Drew, this is Tom, I want to follow-up on that. We're very excited by the Wolfcamp A and certainly the results and the uplift we've reported is real and it's grounded in actual results.

We probably see the Wolfcamp A as being a better target overall than the Wolfcamp B but the Wolfcamp B is also outstanding, I mean so it's a question of great and outstanding.

But one other things I want to follow-up on is, one other things that make Cimarex strong is our presence in multiple plays and in particular with our footprint in Delaware Basin and our footprint with stack, we're doing a lot of innovation as are our competitors.

And every time, we see something that works, we look for opportunities to apply it elsewhere in our own portfolio. So, having that footprint in multiple plays allows us to really bring innovations in much more quickly than we could if were single basin player.

So, there are, as John said, we have a lot of running room in completion optimization in both Wolfcamp A, the Wolfcamp D, and I would add in stack both in the Meramec and Woodford. All of those plays are trying some things and that laboratory gives us ideas to apply across the board.

I don't know that we're even scratching the surface yet in a lot of areas, and we're very, very excited about some of the advancements we're reporting, but we have tremendous uplift yet to happen. And so, it's pretty exciting right now..

Drew E. Venker - Morgan Stanley & Co. LLC

Thanks for the color, Tom. So just to follow up on that, the results obviously are great in the Wolfcamp A. I know it's been less tested in Culberson, because the returns, I think, for Wolfcamp D had looked so good, and you can hold the acreage by drilling down to the D.

But can you give us a better sense of how delineated the Wolfcamp A is across your acreage position?.

John Lambuth - Vice President-Exploration

Yeah, this is John, it's not near as well delineated as it is for the D, that's a very fair statement.

The majority of our A drilling to-date has been – has mainly occurred in Culberson down in the southeast part, that's where we really recognize it and from the way we map it, but I would also tell you that we are now stepping out into other areas of Culberson, and I'm hoping in future earnings release to talk more about those efforts.

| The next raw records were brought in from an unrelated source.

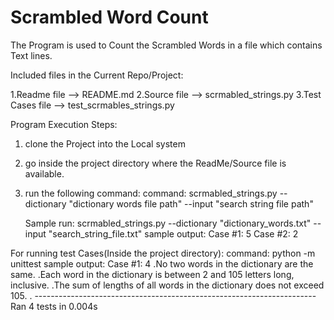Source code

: # Scrambled Word Count 
The Program is used to Count the Scrambled Words in a file which contains Text lines.

Included files in the Current Repo/Project:

1.Readme file --> README.md
2.Source file --> scrmabled_strings.py 
3.Test Cases file --> test_scrmables_strings.py



Program Execution Steps:
1. clone the Project into the Local system
2. go inside the project directory where the ReadMe/Source file is available.
3. run the following command:
    command: scrmabled_strings.py --dictionary "dictionary words file path" --input "search string file path"
    
    Sample run:
        scrmabled_strings.py --dictionary "dictionary_words.txt" --input "search_string_file.txt"
        sample output:
            Case #1: 5
            Case #2: 2

For running test Cases(Inside the project directory):
    command: python -m unittest
    sample output:
        Case #1: 4
        .No two words in the dictionary are the same.
        .Each word in the dictionary is between 2 and 105 letters long, inclusive.
        .The sum of lengths of all words in the dictionary does not exceed 105.
        .
        ----------------------------------------------------------------------
        Ran 4 tests in 0.004s

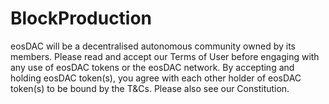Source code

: Block**Production**
===================

eosDAC will be a decentralised autonomous community owned by its members. Please read and accept our Terms of User before engaging with any use of eosDAC tokens or the eosDAC network. By accepting and holding eosDAC token(s), you agree with each other holder of eosDAC token(s) to be bound by the T&Cs. Please also see our Constitution.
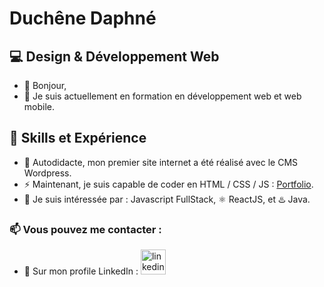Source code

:# Duchêne Daphné
## 💻 Design & Développement Web

- 👋 Bonjour,
- 🌱 Je suis actuellement en formation en développement web et web mobile.

## 💯 Skills et Expérience
- 🔭 Autodidacte, mon premier site internet a été réalisé avec le CMS Wordpress.  
- ⚡ Maintenant, je suis capable de coder en HTML / CSS / JS : [Portfolio](https://duchenedaphne.github.io). 
- 👀 Je suis intéressée par : Javascript FullStack, ⚛️ ReactJS, et ♨️ Java.

### 📫 Vous pouvez me contacter : 
- 💬 Sur mon profile LinkedIn : [<img src='https://cdn.jsdelivr.net/npm/simple-icons@3.0.1/icons/linkedin.svg' alt='linkedin' height='40'>](https://fr.linkedin.com/in/duchenedaphne/) 

<!---
duchenedaphne/duchenedaphne is a ✨ special ✨ repository because its `README.md` (this file) appears on your GitHub profile.
You can click the Preview link to take a look at your changes.
--->
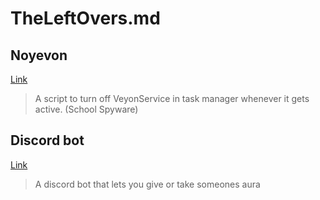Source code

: # TheLeftOvers.md

## Noyevon  
[Link](https://github.com/Fungichi/Noyevon)
> A script to turn off VeyonService in task manager whenever it gets active. (School Spyware)
## Discord bot  
[Link](https://github.com/Fungichi/Discordbot)
> A discord bot that lets you give or take someones aura
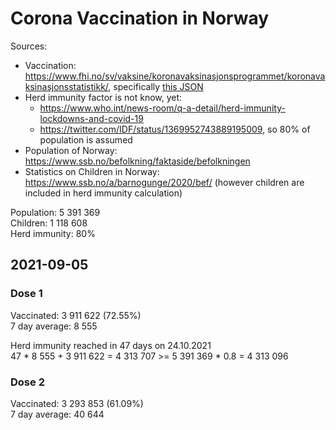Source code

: # Corona Vaccination in Norway

Sources:

- Vaccination: <https://www.fhi.no/sv/vaksine/koronavaksinasjonsprogrammet/koronavaksinasjonsstatistikk/>, specifically [this JSON](https://www.fhi.no/api/chartdata/api/99119)
- Herd immunity factor is not know, yet:
  - <https://www.who.int/news-room/q-a-detail/herd-immunity-lockdowns-and-covid-19>
  - <https://twitter.com/IDF/status/1369952743889195009>, so 80% of population is assumed
- Population of Norway: <https://www.ssb.no/befolkning/faktaside/befolkningen>
- Statistics on Children in Norway: https://www.ssb.no/a/barnogunge/2020/bef/ (however children are included in herd immunity calculation)

Population: 5 391 369  
Children: 1 118 608  
Herd immunity: 80%  

## 2021-09-05

### Dose 1

Vaccinated: 3 911 622 (72.55%)  
7 day average: 8 555

Herd immunity reached in 47 days on 24.10.2021  
47 * 8 555 + 3 911 622 = 4 313 707 >= 5 391 369 * 0.8 = 4 313 096

### Dose 2

Vaccinated: 3 293 853 (61.09%)  
7 day average: 40 644

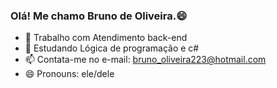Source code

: ### Olá! Me chamo Bruno de Oliveira.😄

- 🔭 Trabalho com Atendimento back-end
- 🌱 Estudando Lógica de programação e c#
- 📫 Contata-me no e-mail: bruno_oliveira223@hotmail.com
- 😄 Pronouns: ele/dele
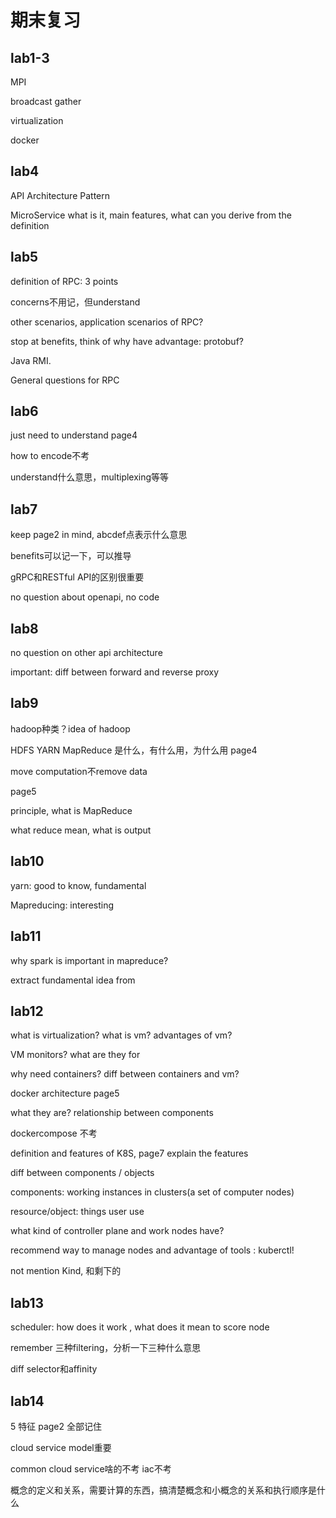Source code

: # 期末复习

## lab1-3

MPI

broadcast gather

virtualization

docker

## lab4

API Architecture Pattern

MicroService  what is it, main features, what can you derive from the definition

## lab5

definition of RPC: 3 points

concerns不用记，但understand

other scenarios, application scenarios of RPC?

stop at benefits, think of why have advantage: protobuf?

Java RMI.

General questions for RPC

## lab6

just need to understand page4

how to encode不考

understand什么意思，multiplexing等等

## lab7

keep page2 in mind, abcdef点表示什么意思

benefits可以记一下，可以推导

gRPC和RESTful API的区别很重要

no question about openapi, no code

## lab8

no question on other api architecture

important: diff between forward and reverse proxy

## lab9

hadoop种类？idea of hadoop

HDFS YARN MapReduce 是什么，有什么用，为什么用 page4

move computation不remove data

page5

principle, what is MapReduce

what reduce mean, what is output

## lab10

yarn: good to know, fundamental

Mapreducing: interesting

## lab11

why spark is important in mapreduce?

extract fundamental idea from

## lab12

what is virtualization? what is vm? advantages of vm?

VM monitors? what are they for

why need containers? diff between containers and vm?

docker architecture page5

what they are? relationship between components

dockercompose 不考

definition and features of K8S, page7 explain the features

diff between components / objects

components: working instances in clusters(a set of computer nodes)

resource/object: things user use

what kind of controller plane and work nodes have?

recommend way to manage nodes and advantage of tools : kuberctl!

not mention Kind, 和剩下的

## lab13

scheduler: how does it work , what does it mean to score node

remember 三种filtering，分析一下三种什么意思

diff selector和affinity

## lab14

5 特征 page2 全部记住

cloud service model重要

common cloud service啥的不考 iac不考

概念的定义和关系，需要计算的东西，搞清楚概念和小概念的关系和执行顺序是什么
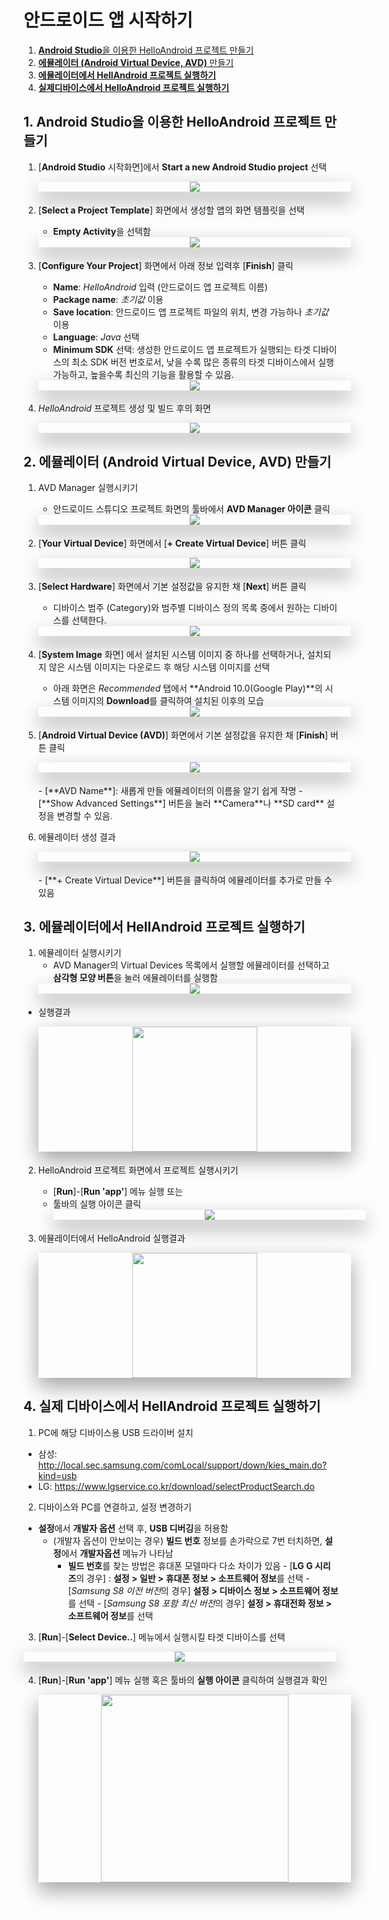 <style>
div.polaroid {
  	width: 500px;
  	box-shadow: 0 10px 30px 0 rgba(0, 0, 0, 0.2), 0 16px 30px 0 rgba(0, 0, 0, 0.19);
  	text-align: center;
	margin-bottom: 0.5cm;
}
</style>

# 안드로이드 앱 시작하기
1. [**Android Studio**을 이용한 HelloAndroid 프로젝트 만들기](#start-android)
2. [**에뮬레이터 (Android Virtual Device, AVD)** 만들기](#create-avd)
3. [**에뮬레이터에서 HellAndroid 프로젝트 실행하기**](#run-helloandroid)
4. [**실제디바이스에서 HelloAndroid 프로젝트 실행하기**](#run-by-real-device)

## <a name="start-android"></a> 1. **Android Studio**을 이용한 HelloAndroid 프로젝트 만들기

1. [**Android Studio** 시작화면]에서 **Start a new Android Studio project** 선택
	<div class="polaroid">
		<img src="./figure/start-android/as-start.JPG">
	</div>
2. [**Select a Project Template**] 화면에서 생성할  앱의  화면 템플릿을 선택
	- **Empty Activity**을 선택함

	<div class="polaroid">
		<img src="figure/start-android/as-template.JPG">
	</div>
3. [**Configure Your Project**] 화면에서 아래 정보 입력후 [**Finish**] 클릭
	- **Name**: *HelloAndroid* 입력 (안드로이드 앱 프로젝트 이름)
	- **Package name**: *초기값* 이용
	- **Save location**: 안드로이드 앱 프로젝트 파일의 위치, 변경 가능하나 *초기값* 이용
	-  **Language**:  *Java* 선택
	-  **Minimum SDK** 선택: 생성한 안드로이드 앱 프로젝트가 실행되는 타겟 디바이스의 최소 SDK 버전 번호로서, 낮을 수록 많은 종류의 타겟 디바이스에서 실행가능하고, 높을수록 최신의 기능을 활용할 수 있음.
	
	<div class="polaroid">
		<img src="figure/start-android/as-new-project.JPG">
	</div>

4. *HelloAndroid* 프로젝트 생성 및 빌드 후의 화면

	<div class="polaroid">
		<img src="figure/start-android/as-build-finished.JPG">
	</div>

## <a name="create-avd"></a> 2. **에뮬레이터 (Android Virtual Device, AVD)** 만들기

1. AVD Manager 실행시키기
	- 안드로이드 스튜디오 프로젝트 화면의 툴바에서 **AVD Manager 아이콘** 클릭
	<div class="polaroid">
		<img src="figure/avd/start-avd.JPG">
	</div>

2. [**Your Virtual Device**] 화면에서 [**+ Create Virtual Device**] 버튼 클릭
	
	<div class="polaroid">
		<img src="figure/avd/create-device.JPG">
	</div>
	
	
3. [**Select Hardware**] 화면에서 기본 설정값을 유지한 채  [**Next**] 버튼 클릭
	- 디바이스 범주 (Category)와 범주별 디바이스 정의 목록 중에서 원하는 디바이스를 선택한다.
	<div class="polaroid">
		<img src="figure/avd/select-hardware.JPG">
	</div>
	
4. [**System Image** 화면] 에서 설치된 시스템 이미지 중 하나를 선택하거나, 설치되지 않은 시스템 이미지는 다운로드 후 해당 시스템 이미지를 선택
	- 아래 화면은 *Recommended* 탭에서 **Android 10.0(Google Play)**의  시스템 이미지의 **Download**를 클릭하여 설치된 이후의 모습
	
	 <div class="polaroid">
		<img src="figure/avd/system-image.JPG">
	</div>
	
5. [**Android Virtual Device (AVD)**] 화면에서 기본 설정값을 유지한 채  [**Finish**] 버튼 클릭
	 <div class="polaroid">
		<img src="./figure/avd/finish-avd.JPG">
	</div>
	- [**AVD Name**]: 새롭게 만들 에뮬레이터의 이름을 알기 쉽게 작명
	- [**Show Advanced Settings**] 버튼을 눌러 **Camera**나 **SD card** 설정을 변경할 수 있음.

6. 에뮬레이터 생성 결과

	<div class="polaroid">
		<img src="figure/avd/avd-result.JPG">
	</div>
	- [**+ Create Virtual Device**] 버튼을 클릭하여 에뮬레이터를 추가로 만들 수 있음
	
## <a name="run-helloandroid"></a> 3. 에뮬레이터에서 HellAndroid 프로젝트 실행하기

1. 에뮬레이터 실행시키기
	- AVD Manager의 Virtual Devices 목록에서 실행할 에뮬레이터를 선택하고 **삼각형 모양 버튼**을 눌러 에뮬레이터를  실행함
	<div class="polaroid">
		<img src="figure/avd/avd-start.JPG">
	</div>

  - 실행결과
	
	<div class="polaroid">
		<img src="figure/avd/avd-api29.JPG" width="200px">
	</div>
2. HelloAndroid 프로젝트 화면에서 프로젝트 실행시키기
	- [**Run**]-[**Run 'app'**] 메뉴 실행 또는
	- 툴바의 실행 아이콘 클릭
		<div class="polaroid">
			<img src="figure/start-android/start-run.JPG">
		</div>

4. 에뮬레이터에서 HelloAndroid 실행결과

	<div class="polaroid">
		<img src="figure/start-android/avd-helloandroid.JPG" width="200px">
	</div>

<a name="run-by-real-device"></a>
## 4. 실제 디바이스에서 HellAndroid 프로젝트 실행하기

1. PC에 해당 디바이스용 USB 드라이버 설치
  - 삼성: http://local.sec.samsung.com/comLocal/support/down/kies_main.do?kind=usb
  - LG: https://www.lgservice.co.kr/download/selectProductSearch.do

2. 디바이스와 PC를 연결하고, 설정 변경하기
  - **설정**에서 **개발자 옵션** 선택 후, **USB 디버깅**을 허용함
    - (개발자 옵션이 안보이는 경우) **빌드 번호** 정보를 손가락으로 7번 터치하면, **설정**에서 **개발자옵션** 메뉴가 나타남
      - **빌드 번호**를 찾는 방법은 휴대폰 모델마다 다소 차이가 있음
        	- [**LG G 시리즈**의 경우] : **설정 > 일반 > 휴대폰 정보 > 소프트웨어 정보**를 선택
        	- [*Samsung S8 이전 버전*의 경우]  **설정 > 디바이스 정보 > 소프트웨어 정보**를 선택
        	- [*Samsung S8 포함 최신 버전*의 경우] **설정 > 휴대전화 정보 > 소프트웨어 정보**를 선택
3. [**Run**]-[**Select Device..**] 메뉴에서 실행시킬 타겟 디바이스를 선택

  <div class="polaroid">
    <img src="figure/start-android/select-target2.JPG">
  </div>
  
4. [**Run**]-[**Run 'app'**] 메뉴 실행 혹은 툴바의 **실행 아이콘** 클릭하여 실행결과 확인

  	<div class="polaroid">
  		<img src="figure/start-android/s9-helloandroid.jpg" width="300px">
  	</div>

But, so far, it's been relegated more to a much smaller area in the southeast than the D, but that's just, as you mentioned early on, we were drilling Ds and a way to hold our acreage and hold all our rights with the Wolfcamp As we've been a little bit more selective, but now with these encouraging results we're seeing, we are quickly stepping out in the other areas of our acreage to get a sense of just how good this could be across the whole position..

Thomas E. Jorden - Chairman, President & Chief Executive Officer

Drew, there is tremendous future opportunity to test new zones and the same zone elsewhere in our acreage, not only within Culberson and Eddy County. So, we have a lot of work ahead of us, and it's definitely pointing us to get more and more excited about that asset..

Operator

And our next question comes from Will Derrick of SunTrust Robinson Humphrey. Please go ahead..

Will C. Derrick - SunTrust Robinson Humphrey, Inc.

Good morning, guys. Nice update.

I guess first question looking over in the Meramec and Cana Woodford, on the completion time and moving it up to October, what's your expectation on when those wells are all going to come online?.

Joseph R. Albi - Chief Operating Officer, Director & EVP

This is Joe. We're going to start to see the beginnings of that production late Q4 and into early Q1. We flow the wells back, they clean up and just the timing of the complete row of activity is such that it will end up pretty close to what happened this year with row four, carrying into not only Q4 but into Q1 of this year.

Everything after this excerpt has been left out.